Night at the Museum: Battle of the Smithsonian
I was pleasantly surprised with the original NIGHT AT THE MUSEUM. In what I figured was going to be nothing more than a quick paycheck for Mr. Stiller, it proved to be a decent film for the whole family. Even with that, I couldn’t help but groan when I heard they were making a sequel. However, once again, Mr. Stiller and company managed to surprise me by crafting a wholesome, intelligent film that turned out to be a good time.
We pick up a couple of years after the events of the first film, but now Larry Daley is a successful CEO of his own company and pretty far removed from his days at the museum. On a trip back to visit his old friends, he discovers that the museum is undergoing a massive renovation and that all of the old exhibits are being boxed up to be stored at the Smithsonian. After failing to stop the transfer, Larry gets a frantic call from Jebediah Smith (Owen Wilson) and Stiller must travel to Washington D.C. to rescue his friends.
Along with some familiar faces (Owen Wilson, Robin Williams, Steve Coogan), the sequel introduces us to a very charming Amelia Earhart, played wonderfully by the adorable Amy Adams. Watching her as Amelia, I couldn’t help but think that the film AMELIA would have been better with Amy instead of Hillary Swank. Amy Adams really stole the show and every scene with her in it was better because of her screen presence. Along with Earhart, we also get Al Capone (Jon Bernthal), Ivan the Terrible (Christopher Guest) and Napoleon Bonaparte (Alain Chabat). The evil trio is led by Kahmunrah, played by Hank Azaria, who also voiced The Thinker and Abe Lincoln. They and their henchman play the villains to Daley and his group of historical friends.
Like with most sequels, the second Museum film takes things up a notch and introduces more action and more characters to keep things rolling. Since they’re at the Smithsonian, nothing is off limits and virtually every historical figure in history is fair game. They even throw in some pop culture references to liven things up. The fun in the film comes from watching things come to life in the background as our heroes are making their way across the museum. Sure, it went over the top on several occasions and the screenwriters could use a lesson on historical dialect, but this isn’t a history lesson, it’s a fun film the whole family can appreciate. They only had 105 minutes, so they breeze through a few areas of the Smithsonian pretty quickly and have to pick and choose who they involve and who they don’t. Given the time constraints, I think they did a fine job and there are still plenty of characters available for the inevitable sequels.

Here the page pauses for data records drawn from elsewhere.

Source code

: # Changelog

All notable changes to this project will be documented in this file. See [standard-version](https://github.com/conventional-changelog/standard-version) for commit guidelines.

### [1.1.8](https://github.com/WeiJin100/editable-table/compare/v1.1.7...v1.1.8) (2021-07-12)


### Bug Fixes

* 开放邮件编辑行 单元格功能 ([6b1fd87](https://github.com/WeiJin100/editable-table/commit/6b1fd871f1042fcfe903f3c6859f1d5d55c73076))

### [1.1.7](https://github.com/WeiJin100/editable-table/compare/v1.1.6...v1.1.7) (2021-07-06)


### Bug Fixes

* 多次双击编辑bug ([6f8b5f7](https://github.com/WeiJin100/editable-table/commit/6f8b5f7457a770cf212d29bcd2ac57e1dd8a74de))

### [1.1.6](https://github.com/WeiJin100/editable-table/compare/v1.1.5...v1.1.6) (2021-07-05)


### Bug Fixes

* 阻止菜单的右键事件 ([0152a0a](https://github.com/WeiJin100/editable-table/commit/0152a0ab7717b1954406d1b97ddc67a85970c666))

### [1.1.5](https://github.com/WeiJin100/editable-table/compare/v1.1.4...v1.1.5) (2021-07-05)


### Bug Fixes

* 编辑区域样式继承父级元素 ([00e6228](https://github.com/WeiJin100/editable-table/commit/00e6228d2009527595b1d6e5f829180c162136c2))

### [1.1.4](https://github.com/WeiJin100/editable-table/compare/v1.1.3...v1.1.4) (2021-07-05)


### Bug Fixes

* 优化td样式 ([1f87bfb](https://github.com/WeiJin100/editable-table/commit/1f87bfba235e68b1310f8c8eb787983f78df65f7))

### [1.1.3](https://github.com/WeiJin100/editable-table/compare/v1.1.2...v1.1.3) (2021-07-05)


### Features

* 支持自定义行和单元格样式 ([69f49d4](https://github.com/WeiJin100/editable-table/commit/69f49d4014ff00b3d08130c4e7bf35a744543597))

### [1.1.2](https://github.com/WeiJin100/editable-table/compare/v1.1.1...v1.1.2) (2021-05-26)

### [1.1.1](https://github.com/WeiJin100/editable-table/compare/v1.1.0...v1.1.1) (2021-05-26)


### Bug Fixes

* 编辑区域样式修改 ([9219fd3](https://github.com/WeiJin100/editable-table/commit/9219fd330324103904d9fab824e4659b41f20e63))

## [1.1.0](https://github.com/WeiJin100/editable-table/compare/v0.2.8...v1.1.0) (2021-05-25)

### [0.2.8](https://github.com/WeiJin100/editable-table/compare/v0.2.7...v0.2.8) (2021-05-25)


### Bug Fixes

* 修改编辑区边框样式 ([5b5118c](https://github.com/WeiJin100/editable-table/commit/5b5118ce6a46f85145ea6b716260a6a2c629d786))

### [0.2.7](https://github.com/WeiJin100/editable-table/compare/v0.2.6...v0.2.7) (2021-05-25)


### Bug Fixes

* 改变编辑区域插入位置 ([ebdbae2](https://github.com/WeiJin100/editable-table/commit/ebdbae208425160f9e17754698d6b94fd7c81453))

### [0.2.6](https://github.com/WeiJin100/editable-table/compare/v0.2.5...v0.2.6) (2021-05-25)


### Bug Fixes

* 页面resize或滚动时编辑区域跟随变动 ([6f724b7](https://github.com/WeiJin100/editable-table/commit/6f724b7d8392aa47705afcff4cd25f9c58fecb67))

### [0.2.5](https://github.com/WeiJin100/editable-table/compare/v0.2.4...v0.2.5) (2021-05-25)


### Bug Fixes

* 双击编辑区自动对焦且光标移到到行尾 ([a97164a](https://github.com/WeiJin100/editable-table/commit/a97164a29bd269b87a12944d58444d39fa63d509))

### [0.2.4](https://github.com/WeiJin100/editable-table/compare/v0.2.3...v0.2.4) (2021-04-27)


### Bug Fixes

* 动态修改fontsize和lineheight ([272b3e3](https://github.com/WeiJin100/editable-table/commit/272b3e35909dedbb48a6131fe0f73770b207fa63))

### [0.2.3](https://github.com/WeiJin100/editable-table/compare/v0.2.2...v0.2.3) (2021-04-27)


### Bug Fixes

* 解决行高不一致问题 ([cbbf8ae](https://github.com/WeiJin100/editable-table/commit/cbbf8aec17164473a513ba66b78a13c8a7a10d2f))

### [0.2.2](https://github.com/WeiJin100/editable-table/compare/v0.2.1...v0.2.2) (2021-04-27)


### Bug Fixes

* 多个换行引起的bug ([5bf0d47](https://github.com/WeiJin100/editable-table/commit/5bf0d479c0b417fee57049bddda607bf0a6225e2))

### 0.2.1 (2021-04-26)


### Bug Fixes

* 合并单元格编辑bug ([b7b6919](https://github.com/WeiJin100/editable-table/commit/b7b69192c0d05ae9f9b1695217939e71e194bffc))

The simple way to put this is that if you liked the first one, you’ll probably love the second. I actually liked the second one better and felt that moving the action to the Smithsonian was a great move and really opened things up. Getting them out of the museum and introducing various themes (art, animals, aviation, etc.) kept everything fresh and made the story move along faster. Fans of the original will definitely not be disappointed with the sequel.